CAGR vs Absolute Returns: Why Your Mutual Fund Ads Are Misleading
“This fund gave 150% returns!” screams the advertisement. Sounds incredible. But over what period? If that 150% happened over 10 years, the CAGR is about 9.6%. Suddenly less impressive than your FD.
This is the gap between absolute returns and CAGR, and fund houses exploit it constantly.
Absolute Returns
Absolute return is simple: how much did you gain in total?
Absolute return = (Final value - Initial value) / Initial value x 100
Invested 1 lakh, got back 2.5 lakhs? That’s 150% absolute return. Clean, intuitive, and completely useless without knowing the time period.

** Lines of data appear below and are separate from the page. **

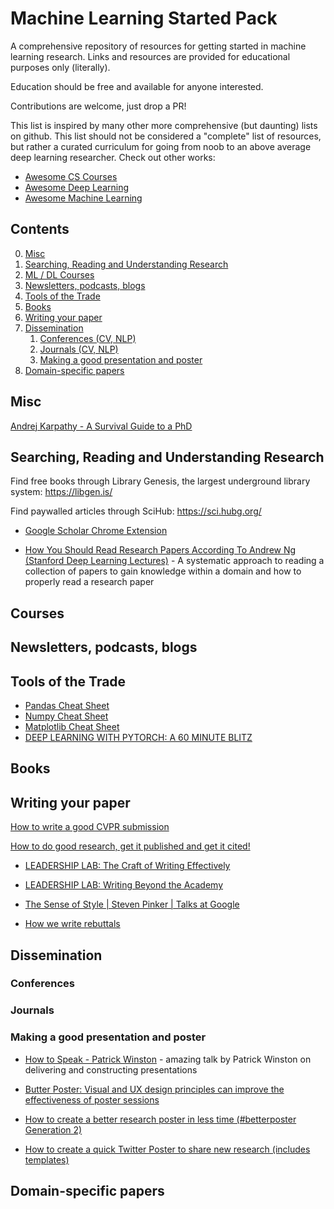 # Machine Learning Started Pack
A comprehensive repository of resources for getting started in machine learning research. Links and resources are provided for educational purposes only (literally).

Education should be free and available for anyone interested. 

Contributions are welcome, just drop a PR! 

This list is inspired by many other more comprehensive (but daunting) lists on github. This list should not be considered a "complete" list of resources, but rather a curated curriculum for going from noob to an above average deep learning researcher. Check out other works:

- [Awesome CS Courses](https://github.com/prakhar1989/awesome-courses)
- [Awesome Deep Learning](https://github.com/ChristosChristofidis/awesome-deep-learning)
- [Awesome Machine Learning](https://github.com/josephmisiti/awesome-machine-learning)

Contents
---------------

0. [Misc](#misc)
1. [Searching, Reading and Understanding Research](#searching-reading-and-understanding-research)
2. [ML / DL Courses](Courses)
3. [Newsletters, podcasts, blogs](#newsletters-podcasts-blogs)
4. [Tools of the Trade](#tools-of-the-trade)
5. [Books](#books)
6. [Writing your paper](#writing-your-paper)
7. [Dissemination](#dissemination)
    1. [Conferences (CV, NLP)](#conferences)
    2. [Journals (CV, NLP)](#journals)
    3. [Making a good presentation and poster](#making-a-good-presentation-and-poster)
8. [Domain-specific papers](#domain-specific-papers)

## Misc

[Andrej Karpathy - A Survival Guide to a PhD](http://karpathy.github.io/2016/09/07/phd/)

## Searching, Reading and Understanding Research
Find free books through Library Genesis, the largest underground library system: https://libgen.is/ 

Find paywalled articles through SciHub: https://sci.hubg.org/

- [Google Scholar Chrome Extension](https://chrome.google.com/webstore/detail/google-scholar-button/ldipcbpaocekfooobnbcddclnhejkcpn?hl=en) 

- [How You Should Read Research Papers According To Andrew Ng (Stanford Deep Learning Lectures)](https://towardsdatascience.com/how-you-should-read-research-papers-according-to-andrew-ng-stanford-deep-learning-lectures-98ecbd3ccfb3) - A systematic approach to reading a collection of papers to gain knowledge within a domain and how to properly read a research paper

## Courses

## Newsletters, podcasts, blogs

## Tools of the Trade

- [Pandas Cheat Sheet](https://pandas.pydata.org/Pandas_Cheat_Sheet.pdf)
- [Numpy Cheat Sheet](https://s3.amazonaws.com/assets.datacamp.com/blog_assets/Numpy_Python_Cheat_Sheet.pdf)
- [Matplotlib Cheat Sheet](https://s3.amazonaws.com/assets.datacamp.com/blog_assets/Python_Matplotlib_Cheat_Sheet.pdf)
- [DEEP LEARNING WITH PYTORCH: A 60 MINUTE BLITZ](https://pytorch.org/tutorials/beginner/deep_learning_60min_blitz.html)

## Books 

## Writing your paper


[How to write a good CVPR submission](https://billf.mit.edu/sites/default/files/documents/cvprPapers.pdf)

[How to do good research, get it published and get it cited!](http://www.cs.ucr.edu/~eamonn/Keogh_SIGKDD09_tutorial.pdf)

- [LEADERSHIP LAB: The Craft of Writing Effectively](https://www.youtube.com/watch?v=vtIzMaLkCaM)
- [LEADERSHIP LAB: Writing Beyond the Academy](https://www.youtube.com/watch?v=aFwVf5a3pZM)
- [The Sense of Style | Steven Pinker | Talks at Google](https://www.youtube.com/watch?v=3ZKTmsgqi0U)

- [How we write rebuttals](https://deviparikh.substack.com/p/how-we-write-rebuttals-dc84742fece1)

## Dissemination

### Conferences

### Journals

### Making a good presentation and poster
- [How to Speak - Patrick Winston](https://www.youtube.com/watch?v=Unzc731iCUY) - amazing talk by Patrick Winston on delivering and constructing presentations 

- [Butter Poster: Visual and UX design principles can improve the effectiveness of poster sessions](https://derekcrowe.net/butterposter)
- [How to create a better research poster in less time (#betterposter Generation 2)](https://www.youtube.com/watch?v=SYk29tnxASs)
- [How to create a quick Twitter Poster to share new research (includes templates)](https://www.youtube.com/watch?v=fQDL8r3r_d4)

## Domain-specific papers
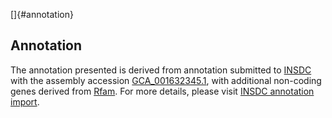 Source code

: []{#annotation}

Annotation
----------

The annotation presented is derived from annotation submitted to
[INSDC](http://www.insdc.org) with the assembly accession
[GCA\_001632345.1](http://www.ebi.ac.uk/ena/data/view/GCA_001632345.1),
with additional non-coding genes derived from
[Rfam](http://rfam.xfam.org/). For more details, please visit [INSDC
annotation
import](http://ensemblgenomes.org/info/data/insdc_annotation).
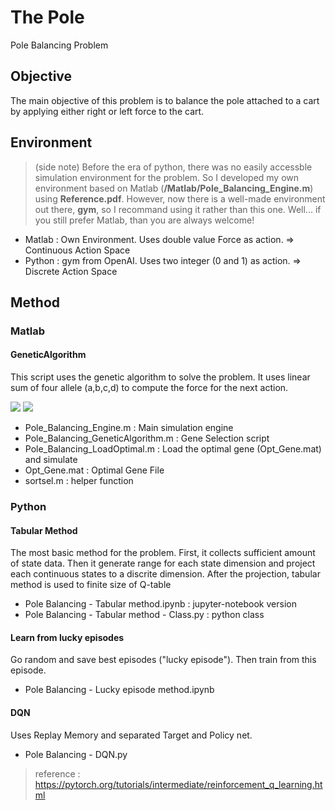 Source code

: # The Pole
Pole Balancing Problem

## Objective
The main objective of this problem is to balance the pole attached to a cart by applying either right or left force to the cart.

## Environment
> (side note) Before the era of python, there was no easily accessble simulation environment for the problem. So I developed my own environment based on Matlab (**/Matlab/Pole_Balancing_Engine.m**) using **Reference.pdf**. However, now there is a well-made environment out there, **gym**, so I recommand using it rather than this one. Well... if you still prefer Matlab, than you are always welcome!
- Matlab : Own Environment. Uses double value Force as action. => Continuous Action Space
- Python : gym from OpenAI. Uses two integer (0 and 1) as action. => Discrete Action Space

## Method
### Matlab
#### GeneticAlgorithm
This script uses the genetic algorithm to solve the problem. It uses linear sum of four allele (a,b,c,d) to compute the force for the next action.

<img src="https://latex.codecogs.com/gif.latex?\large F  = ax + bx' + c\theta + d\theta'"/>

<img src="https://latex.codecogs.com/gif.latex?x\mathrm{:cart\ position,}\ x'\mathrm{:cart\ velocity,}\  \theta\mathrm{:pole\ angle,}\  \theta'\mathrm{:pole\ angular\ velocity}"/>

* Pole_Balancing_Engine.m : Main simulation engine
* Pole_Balancing_GeneticAlgorithm.m : Gene Selection script
* Pole_Balancing_LoadOptimal.m : Load the optimal gene (Opt_Gene.mat) and simulate
* Opt_Gene.mat : Optimal Gene File
* sortsel.m : helper function

### Python
#### Tabular Method
The most basic method for the problem. First, it collects sufficient amount of state data. Then it generate range for each state dimension and project each continuous states to a discrite dimension.
After the projection, tabular method is used to finite size of Q-table

* Pole Balancing - Tabular method.ipynb : jupyter-notebook version
* Pole Balancing - Tabular method - Class.py : python class

#### Learn from lucky episodes
Go random and save best episodes ("lucky episode"). Then train from this episode.

* Pole Balancing - Lucky episode method.ipynb

#### DQN
Uses Replay Memory and separated Target and Policy net.

* Pole Balancing - DQN.py
> reference : https://pytorch.org/tutorials/intermediate/reinforcement_q_learning.html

CAGR (Compound Annual Growth Rate)
CAGR answers: “What annual rate would have produced this result?”
CAGR = (Final / Initial)^(1/years) - 1
That 150% over 10 years? CAGR = (2.5/1)^(1/10) - 1 = 9.6%.
Same 150% over 5 years? CAGR = 20.1%. Very different story.
How Fund Houses Game This
Trick 1: Using absolute returns for long periods
“Our fund gave 300% returns since inception!” Inception was 12 years ago. CAGR: 12.2%. Good, not godlike.
Trick 2: Cherry-picking time periods
Returns from March 2020 (COVID crash bottom) to any point in 2021 look extraordinary. A fund might show “85% returns in one year” by picking the perfect start date.
Trick 3: Point-to-point vs rolling returns
A fund might have one incredible year in a decade of mediocrity. The 1-year return looks amazing. The 10-year CAGR tells the real story.
Which to Use When
| Metric | Use for |
|---|---|
| Absolute return | Short periods (under 1 year), quick comparisons |
| CAGR | Anything over 1 year, comparing across different time periods |
| Rolling CAGR | Evaluating consistency (e.g., all 5-year windows over 15 years) |
A Real-World Comparison
Two funds, both started with 1 lakh:
Fund A: Grew to 4 lakhs in 10 years
- Absolute return: 300%
- CAGR: 14.9%
Fund B: Grew to 3.5 lakhs in 8 years
- Absolute return: 250%
- CAGR: 17.0%
Fund A has the better absolute return. Fund B has the better CAGR. Fund B is the better investment by any rational measure, because it compounded your money faster.
The Only Number That Matters
When evaluating any investment, convert everything to CAGR. It’s the only metric that lets you compare a 3-year FD to a 10-year equity fund to a 5-year real estate investment on equal footing.
Absolute returns impress. CAGR informs. Make decisions with the latter.